How to Transform files in subfolders with one script in databricks

reddy 41 Reputation points
2020-08-14T16:55:40.797+00:00

i have a adls gen2 folder with sub folders with parquet files in each folder. My requirement is to transform all parquet files in sub folders and load into another folder in adls gen 2 with same folder structure with one script. is it possible to do or do i need multiple scripts?

Can we do this in databricks or adf?
Please suggest..
Thanks

Azure Data Lake Storage
Azure Data Lake Storage
An Azure service that provides an enterprise-wide hyper-scale repository for big data analytic workloads and is integrated with Azure Blob Storage.
1,410 questions
Azure Databricks
Azure Databricks
An Apache Spark-based analytics platform optimized for Azure.
2,047 questions
Azure Data Factory
Azure Data Factory
An Azure service for ingesting, preparing, and transforming data at scale.
10,026 questions
{count} votes

1 answer

Sort by: Most helpful
  1. HarithaMaddi-MSFT 10,136 Reputation points
    2020-08-17T11:59:49.603+00:00

    Hi @reddy ,

    Welcome to Microsoft Q&A Platform.

    This can be implemented in Azure databricks and Azure data factory as well.
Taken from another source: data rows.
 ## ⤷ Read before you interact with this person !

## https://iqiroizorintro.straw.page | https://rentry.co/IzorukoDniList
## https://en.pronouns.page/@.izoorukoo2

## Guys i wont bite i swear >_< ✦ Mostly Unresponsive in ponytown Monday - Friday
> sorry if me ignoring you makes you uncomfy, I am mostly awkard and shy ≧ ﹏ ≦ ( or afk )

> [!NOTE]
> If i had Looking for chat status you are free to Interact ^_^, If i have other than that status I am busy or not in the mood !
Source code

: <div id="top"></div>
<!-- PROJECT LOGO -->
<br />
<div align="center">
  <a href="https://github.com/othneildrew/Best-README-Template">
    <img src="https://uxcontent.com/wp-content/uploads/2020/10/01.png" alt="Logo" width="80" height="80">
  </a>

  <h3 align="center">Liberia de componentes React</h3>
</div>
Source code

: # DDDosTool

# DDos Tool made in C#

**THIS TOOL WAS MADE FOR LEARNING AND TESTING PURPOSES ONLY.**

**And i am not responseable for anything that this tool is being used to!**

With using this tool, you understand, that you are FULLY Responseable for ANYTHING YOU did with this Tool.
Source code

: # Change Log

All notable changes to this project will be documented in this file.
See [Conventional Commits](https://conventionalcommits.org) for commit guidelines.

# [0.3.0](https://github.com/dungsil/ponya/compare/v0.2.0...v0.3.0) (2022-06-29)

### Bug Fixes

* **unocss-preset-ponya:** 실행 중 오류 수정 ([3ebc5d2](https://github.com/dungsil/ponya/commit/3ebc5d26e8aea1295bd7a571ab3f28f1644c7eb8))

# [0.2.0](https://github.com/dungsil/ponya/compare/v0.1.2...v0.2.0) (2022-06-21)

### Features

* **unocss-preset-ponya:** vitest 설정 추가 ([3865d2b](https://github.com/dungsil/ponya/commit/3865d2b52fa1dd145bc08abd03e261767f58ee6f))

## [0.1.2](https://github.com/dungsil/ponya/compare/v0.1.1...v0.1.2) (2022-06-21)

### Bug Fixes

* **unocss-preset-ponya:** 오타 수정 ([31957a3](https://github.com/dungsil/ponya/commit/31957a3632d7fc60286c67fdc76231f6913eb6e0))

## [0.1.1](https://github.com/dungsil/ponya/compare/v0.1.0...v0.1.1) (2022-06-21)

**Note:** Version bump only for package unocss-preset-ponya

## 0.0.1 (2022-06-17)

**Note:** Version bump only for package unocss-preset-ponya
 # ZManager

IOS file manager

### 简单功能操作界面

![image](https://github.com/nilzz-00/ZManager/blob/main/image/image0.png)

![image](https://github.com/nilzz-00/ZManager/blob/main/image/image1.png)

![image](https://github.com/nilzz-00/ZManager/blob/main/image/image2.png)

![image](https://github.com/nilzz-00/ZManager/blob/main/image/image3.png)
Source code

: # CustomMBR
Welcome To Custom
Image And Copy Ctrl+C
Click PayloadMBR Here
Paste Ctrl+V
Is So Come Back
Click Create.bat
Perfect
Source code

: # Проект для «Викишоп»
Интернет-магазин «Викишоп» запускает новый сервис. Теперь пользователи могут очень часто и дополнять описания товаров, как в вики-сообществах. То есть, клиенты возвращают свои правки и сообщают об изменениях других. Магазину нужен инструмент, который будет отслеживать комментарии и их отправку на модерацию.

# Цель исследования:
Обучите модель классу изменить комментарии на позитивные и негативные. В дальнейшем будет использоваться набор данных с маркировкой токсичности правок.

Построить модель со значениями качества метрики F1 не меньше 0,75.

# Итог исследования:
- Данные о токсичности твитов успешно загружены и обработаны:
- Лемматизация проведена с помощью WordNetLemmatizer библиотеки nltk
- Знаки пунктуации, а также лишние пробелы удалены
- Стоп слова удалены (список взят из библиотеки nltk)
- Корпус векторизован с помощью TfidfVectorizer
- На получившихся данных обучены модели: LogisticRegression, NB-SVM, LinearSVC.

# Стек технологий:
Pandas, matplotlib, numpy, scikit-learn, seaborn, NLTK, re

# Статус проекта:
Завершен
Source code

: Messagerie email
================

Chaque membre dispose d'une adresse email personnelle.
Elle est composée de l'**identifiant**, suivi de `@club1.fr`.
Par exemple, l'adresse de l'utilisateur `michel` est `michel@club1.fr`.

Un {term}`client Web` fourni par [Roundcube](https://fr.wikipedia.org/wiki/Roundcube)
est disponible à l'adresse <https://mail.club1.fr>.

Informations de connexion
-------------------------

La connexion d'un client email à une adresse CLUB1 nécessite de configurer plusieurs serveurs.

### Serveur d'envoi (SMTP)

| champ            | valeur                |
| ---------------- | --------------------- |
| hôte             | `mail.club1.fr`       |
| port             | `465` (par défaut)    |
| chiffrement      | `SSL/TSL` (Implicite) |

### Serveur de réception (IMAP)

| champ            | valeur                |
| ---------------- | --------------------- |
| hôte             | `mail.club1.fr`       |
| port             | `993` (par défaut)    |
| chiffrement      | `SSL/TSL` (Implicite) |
There is no straight forward approach in databricks(Need to use SDKs), hence data factory is feasible for this as per my understanding.

    Below is one approach in data factory: we can use "Get metadata" activity to get details of the files in the particular folder structure and they can be passed to foreach activity. Inside foreach activity, having dataflow will give us possibilities to apply many transformations as shown below. 17944-transformationdataflow.gif

    Hope this helps! Please let us know if our understanding is incorrect or for further queries and we will be glad to assist further.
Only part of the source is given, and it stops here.